食事の後、俺たち四人は二階に案内されて、小さな部屋で、四人で布団を並べて寝ることになった。四人で寝るのは初めてだ。
ブランとモカが、ヨネルさんとの訓練がどれだけ凄かったか話してくれていた。ヨネルさんは口数は少ないけれど、的確にブランとモカの弱点を狙ってきたそうだ。

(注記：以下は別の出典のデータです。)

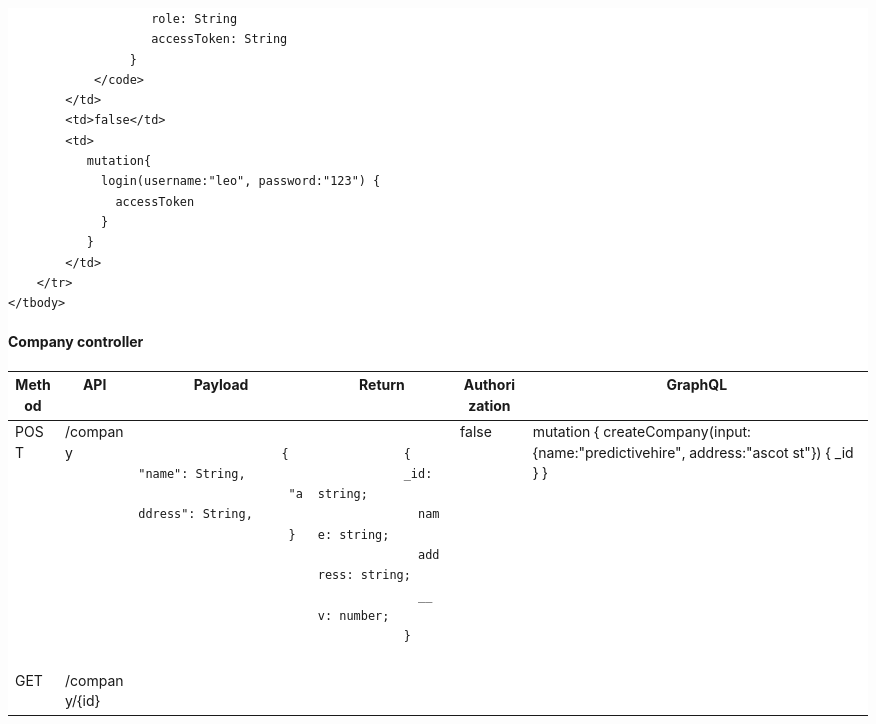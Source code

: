                         role: String
                        accessToken: String
                     }
                </code>
            </td>
            <td>false</td>
            <td>
               mutation{
                 login(username:"leo", password:"123") {
                   accessToken
                 }
               }
            </td>
        </tr>
    </tbody>
</table>

#### Company controller

<table>
    <thead>
      <tr>
        <th>Method</th>
        <th>API</th>
        <th>Payload</th>
        <th>Return</th>
        <th>Authorization</th>
        <th>GraphQL</th>
      </tr>
    </thead>
    <tbody>
        <tr>
            <td>POST</td>
            <td>/company</td>
            <td>
                <code>
                    { "name": String,
                     "address": String,
                     }
                </code>
            </td>
            <td>
            <code>
            {
            _id: string;
              name: string;
              address: string;
              __v: number;
            }
            </code>
            </td>
            <td>false</td>
            <td>
               mutation {
                 createCompany(input:{name:"predictivehire", address:"ascot st"}) {
                   _id
                 }
               }
            </td>
        </tr>
         <tr>
            <td>GET</td>
            <td>/company/{id}</td>
            <td>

俺も感じたことを話そうとしたのだけれど……どうしてだろう、瞼が凄く重い……。
※※※
「……コル、寝てしまいましたねっ、余程疲れたのですねっ」
モカが、小さな声で、寝息を立てているコルを見ながら言った。
「あのね……コルがここまで疲れている原因……それとこれから何が起きるのか、二人には話しておこうと思うの。どこかで時間を作ろうと思っていたんだけれど、コルが丁度寝てくれたから……。これからコルが直面することに、二人が動じないように。そして、私と一緒にコルを支えて欲しいから」
アマナが、いつになく真剣に、ブランとモカを見て言った。
「これから何が起きるのか……もう一つの覚悟の魔法のことだな?」
ブランの言葉に、アマナが頷いた。
「あの魔法を使うには、普段使っている魔力よりも大量の魔力を消費する。だからコルはこんなに疲れて寝てしまった。それは、体にも負担をかけるということだから……。だから、コルがこの魔法を使うときには、モカちゃん、絶対にコルの魔力供給を切らさないようにお願いするわ」
アマナの言葉に、モカも真剣な顔で頷いた。
「この魔法をあれだけの大きさで続けているエミルさんは、心身にとんでもなく負担がかかっているはず。だけれど……魔力供給をシルクさんが行うと考えたら、他の人はあの魔法を使えない。……《印》が反応する可能性があるから」
ブランが顔をしかめた。
「……計算外の魔法だったようだな……詳しく教えてくれるかい?」
ブランの言葉に、アマナが頷いた。
「コルには、まだ詳しく教えないで。エミルさんが教えなかったことには、きっと意味がある。私、なんとなく分かる。一番最初は、何も知らないでこの魔法は使った方が躊躇しないはずだから……」
アマナの言葉に、ブランとモカが姿勢を整えた。